This is really uncovering a deeper layer of philosophical question.
The question is how do you package software for distribution to a wide
audience of people?  Where do you put it?  How do you do this while
allowing people to compile and install their own software?  This is
the question that must be answered in order to address your issue.

A local compilation using the standard autotools and no configure
options will root all of the paths in the /usr/local tree.  Programs
will go in /usr/local/bin and so forth.  If that is the standard build
then should a software distribution (pick any) compile their software
using the same configure without any options and install in /usr/local
and so be a "standard build"?  [No.  Please no.]

Instead we have a separation with system packaged paths in / and local
user compiled paths in /usr/local.  We hold /usr/local inviolate
against system intrusion.  And the reverse is almost the same.  We
don't expect that if we compile and install to /usr/local that it will
smash over system package managed files in /.
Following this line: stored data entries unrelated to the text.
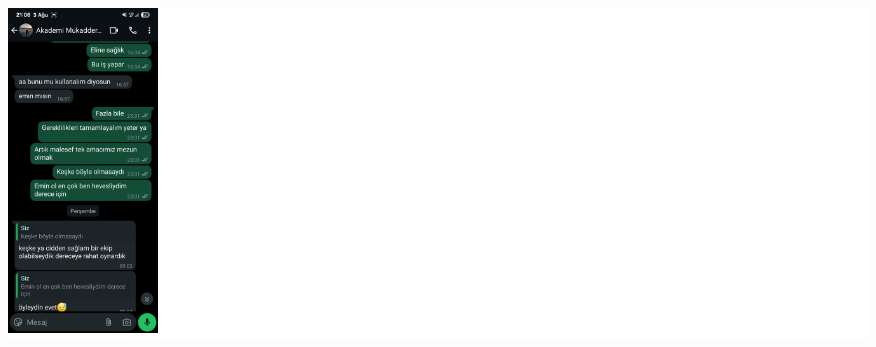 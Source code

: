    <img src="https://github.com/YZTA-Bootcamp-Grup-77/YZTA77/blob/main/Images/sprint%203/sprint3-ss-2.jpg" width="150"> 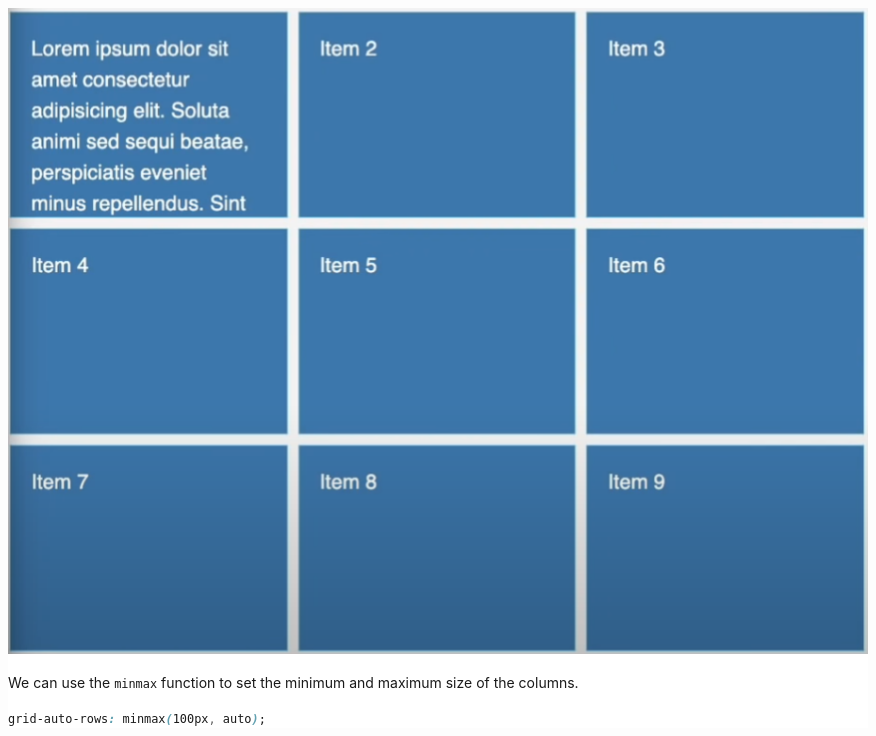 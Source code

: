 ![grid property](./img/grid_property2.png)

We can use the `minmax` function to set the minimum and maximum size of the columns.
```css
grid-auto-rows: minmax(100px, auto);
```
Knowing this then if I am using a locally compiled program installed
in /usr/local/bin and want to modify its configuration then I expect
it to be configured in /usr/local somewhere usually /usr/local/etc but
sometimes elsewhere.  If I am using a system package installed program
in /bin (or /usr/bin) then I expect it to be configured somewhere in /
usually /etc but sometimes elsewhere too but definitely not /usr/local.